WHAT IS EXPECTED →
Reproduce each line from the records that holds "interface".

PROVIDED DATA →

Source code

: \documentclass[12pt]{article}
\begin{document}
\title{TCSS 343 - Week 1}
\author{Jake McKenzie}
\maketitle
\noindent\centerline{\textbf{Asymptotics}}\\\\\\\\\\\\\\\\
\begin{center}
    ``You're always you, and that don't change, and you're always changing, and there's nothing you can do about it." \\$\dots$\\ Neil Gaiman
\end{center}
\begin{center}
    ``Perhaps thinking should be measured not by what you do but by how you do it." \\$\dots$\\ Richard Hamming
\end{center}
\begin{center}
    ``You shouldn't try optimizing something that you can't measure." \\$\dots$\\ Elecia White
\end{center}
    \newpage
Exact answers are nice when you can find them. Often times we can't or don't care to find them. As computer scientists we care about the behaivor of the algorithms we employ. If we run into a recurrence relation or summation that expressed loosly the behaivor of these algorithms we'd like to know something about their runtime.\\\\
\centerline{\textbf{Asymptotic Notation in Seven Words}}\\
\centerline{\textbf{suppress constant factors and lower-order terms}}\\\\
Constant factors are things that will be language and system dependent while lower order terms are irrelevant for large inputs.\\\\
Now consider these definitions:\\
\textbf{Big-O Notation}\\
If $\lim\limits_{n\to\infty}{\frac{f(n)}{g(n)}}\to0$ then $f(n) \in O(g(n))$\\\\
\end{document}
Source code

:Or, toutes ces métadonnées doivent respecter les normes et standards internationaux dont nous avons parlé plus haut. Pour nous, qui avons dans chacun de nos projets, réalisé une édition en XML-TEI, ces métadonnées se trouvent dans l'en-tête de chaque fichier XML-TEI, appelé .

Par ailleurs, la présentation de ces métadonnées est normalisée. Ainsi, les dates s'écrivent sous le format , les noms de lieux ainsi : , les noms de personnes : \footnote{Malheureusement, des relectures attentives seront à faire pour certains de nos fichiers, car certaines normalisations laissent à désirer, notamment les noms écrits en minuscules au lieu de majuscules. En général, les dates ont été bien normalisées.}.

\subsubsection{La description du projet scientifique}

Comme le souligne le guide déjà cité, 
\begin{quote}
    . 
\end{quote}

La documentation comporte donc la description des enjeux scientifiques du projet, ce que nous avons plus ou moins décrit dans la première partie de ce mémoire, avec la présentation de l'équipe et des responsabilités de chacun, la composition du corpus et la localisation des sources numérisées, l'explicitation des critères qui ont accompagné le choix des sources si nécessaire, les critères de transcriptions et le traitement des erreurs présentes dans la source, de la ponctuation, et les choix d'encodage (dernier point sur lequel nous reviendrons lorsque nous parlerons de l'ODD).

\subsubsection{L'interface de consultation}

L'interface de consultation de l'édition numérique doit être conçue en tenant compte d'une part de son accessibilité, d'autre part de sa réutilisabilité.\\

EXERCISE SOLUTION →
\subsubsection{L'interface de consultation}
L'interface de consultation de l'édition numérique doit être conçue en tenant compte d'une part de son accessibilité, d'autre part de sa réutilisabilité.\\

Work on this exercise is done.